(Saved data entries)
——
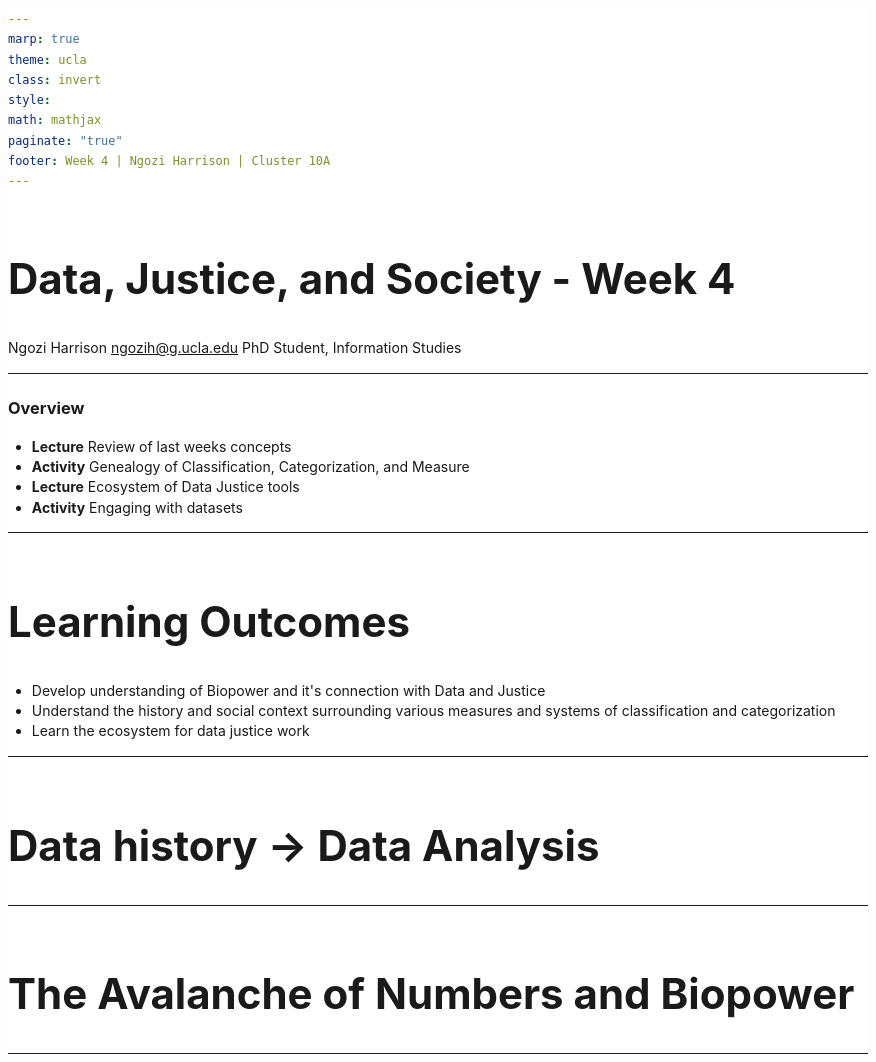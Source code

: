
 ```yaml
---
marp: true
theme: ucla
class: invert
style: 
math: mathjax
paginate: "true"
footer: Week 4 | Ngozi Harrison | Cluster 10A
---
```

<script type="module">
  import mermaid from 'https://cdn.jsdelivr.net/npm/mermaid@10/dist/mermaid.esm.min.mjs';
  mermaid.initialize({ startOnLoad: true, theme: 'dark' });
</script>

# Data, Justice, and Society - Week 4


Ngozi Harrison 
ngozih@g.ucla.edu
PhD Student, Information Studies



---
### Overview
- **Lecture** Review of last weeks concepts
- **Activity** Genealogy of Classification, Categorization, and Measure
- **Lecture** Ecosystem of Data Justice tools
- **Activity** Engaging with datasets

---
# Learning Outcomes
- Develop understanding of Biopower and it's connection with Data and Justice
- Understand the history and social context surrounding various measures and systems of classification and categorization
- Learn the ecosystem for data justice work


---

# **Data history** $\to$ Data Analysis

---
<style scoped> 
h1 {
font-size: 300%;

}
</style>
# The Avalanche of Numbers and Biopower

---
——
* Problem to solve *
Output every entry exactly as given; pictures are not part of the copy.

* Result *
Source code

:
 ```yaml
---
marp: true
theme: ucla
class: invert
style: 
math: mathjax
paginate: "true"
footer: Week 4 | Ngozi Harrison | Cluster 10A
---
```

<script type="module">
  import mermaid from 'https://cdn.jsdelivr.net/npm/mermaid@10/dist/mermaid.esm.min.mjs';
  mermaid.initialize({ startOnLoad: true, theme: 'dark' });
</script>

# Data, Justice, and Society - Week 4


Ngozi Harrison 
ngozih@g.ucla.edu
PhD Student, Information Studies



---
### Overview
- **Lecture** Review of last weeks concepts
- **Activity** Genealogy of Classification, Categorization, and Measure
- **Lecture** Ecosystem of Data Justice tools
- **Activity** Engaging with datasets

---
# Learning Outcomes
- Develop understanding of Biopower and it's connection with Data and Justice
- Understand the history and social context surrounding various measures and systems of classification and categorization
- Learn the ecosystem for data justice work


---

# **Data history** $\to$ Data Analysis

---
<style scoped> 
h1 {
font-size: 300%;

}
</style>
# The Avalanche of Numbers and Biopower

---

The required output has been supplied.